» **Exercise**
Every record below, from first to last, should be copied exactly; leave the pictures out.

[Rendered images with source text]
● ● ● ●

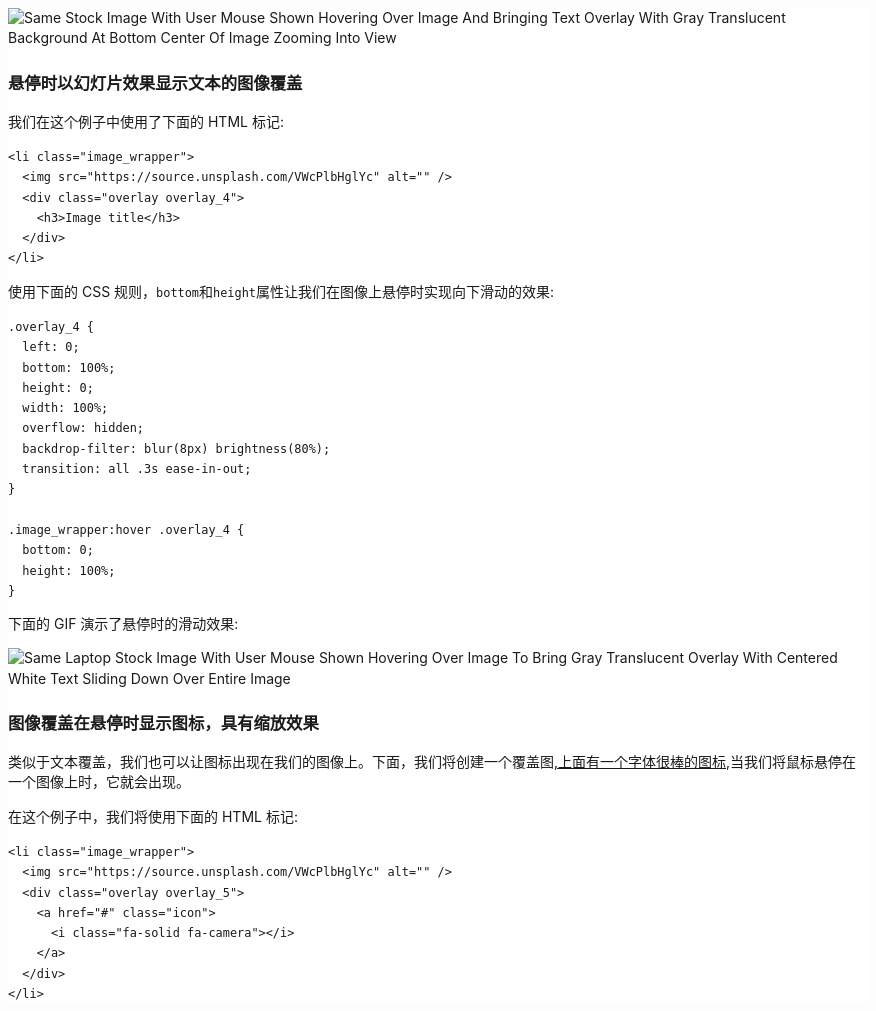 ![Same Stock Image With User Mouse Shown Hovering Over Image And Bringing Text Overlay With Gray Translucent Background At Bottom Center Of Image Zooming Into View](img/f7f75984d088a254441b909ec0759633.png)

### 悬停时以幻灯片效果显示文本的图像覆盖

我们在这个例子中使用了下面的 HTML 标记:

```
<li class="image_wrapper">
  <img src="https://source.unsplash.com/VWcPlbHglYc" alt="" />
  <div class="overlay overlay_4">
    <h3>Image title</h3> 
  </div>
</li>

```

使用下面的 CSS 规则，`bottom`和`height`属性让我们在图像上悬停时实现向下滑动的效果:

```
.overlay_4 {
  left: 0;
  bottom: 100%;
  height: 0;
  width: 100%;
  overflow: hidden;
  backdrop-filter: blur(8px) brightness(80%);
  transition: all .3s ease-in-out;
}

.image_wrapper:hover .overlay_4 {
  bottom: 0;
  height: 100%;
}

```

下面的 GIF 演示了悬停时的滑动效果:

![Same Laptop Stock Image With User Mouse Shown Hovering Over Image To Bring Gray Translucent Overlay With Centered White Text Sliding Down Over Entire Image](img/498d88a415d050922f1e0ff7f092d674.png)

### 图像覆盖在悬停时显示图标，具有缩放效果

类似于文本覆盖，我们也可以让图标出现在我们的图像上。下面，我们将创建一个覆盖图[,上面有一个字体很棒的图标](https://blog.logrocket.com/7-popular-icon-libraries-you-can-use-for-free/),当我们将鼠标悬停在一个图像上时，它就会出现。

在这个例子中，我们将使用下面的 HTML 标记:

```
<li class="image_wrapper">
  <img src="https://source.unsplash.com/VWcPlbHglYc" alt="" />
  <div class="overlay overlay_5">
    <a href="#" class="icon">
      <i class="fa-solid fa-camera"></i>
    </a>
  </div>
</li>

```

● ● ● ●

» **Output below**
 ![Same Stock Image With User Mouse Shown Hovering Over Image And Bringing Text Overlay With Gray Translucent Background At Bottom Center Of Image Zooming Into View](img/f7f75984d088a254441b909ec0759633.png)

### 悬停时以幻灯片效果显示文本的图像覆盖

我们在这个例子中使用了下面的 HTML 标记:

```
<li class="image_wrapper">
  <img src="https://source.unsplash.com/VWcPlbHglYc" alt="" />
  <div class="overlay overlay_4">
    <h3>Image title</h3> 
  </div>
</li>

```

使用下面的 CSS 规则，`bottom`和`height`属性让我们在图像上悬停时实现向下滑动的效果:

```
.overlay_4 {
  left: 0;
  bottom: 100%;
  height: 0;
  width: 100%;
  overflow: hidden;
  backdrop-filter: blur(8px) brightness(80%);
  transition: all .3s ease-in-out;
}

.image_wrapper:hover .overlay_4 {
  bottom: 0;
  height: 100%;
}

```

下面的 GIF 演示了悬停时的滑动效果:

![Same Laptop Stock Image With User Mouse Shown Hovering Over Image To Bring Gray Translucent Overlay With Centered White Text Sliding Down Over Entire Image](img/498d88a415d050922f1e0ff7f092d674.png)

### 图像覆盖在悬停时显示图标，具有缩放效果

类似于文本覆盖，我们也可以让图标出现在我们的图像上。下面，我们将创建一个覆盖图[,上面有一个字体很棒的图标](https://blog.logrocket.com/7-popular-icon-libraries-you-can-use-for-free/),当我们将鼠标悬停在一个图像上时，它就会出现。

在这个例子中，我们将使用下面的 HTML 标记:

```
<li class="image_wrapper">
  <img src="https://source.unsplash.com/VWcPlbHglYc" alt="" />
  <div class="overlay overlay_5">
    <a href="#" class="icon">
      <i class="fa-solid fa-camera"></i>
    </a>
  </div>
</li>

```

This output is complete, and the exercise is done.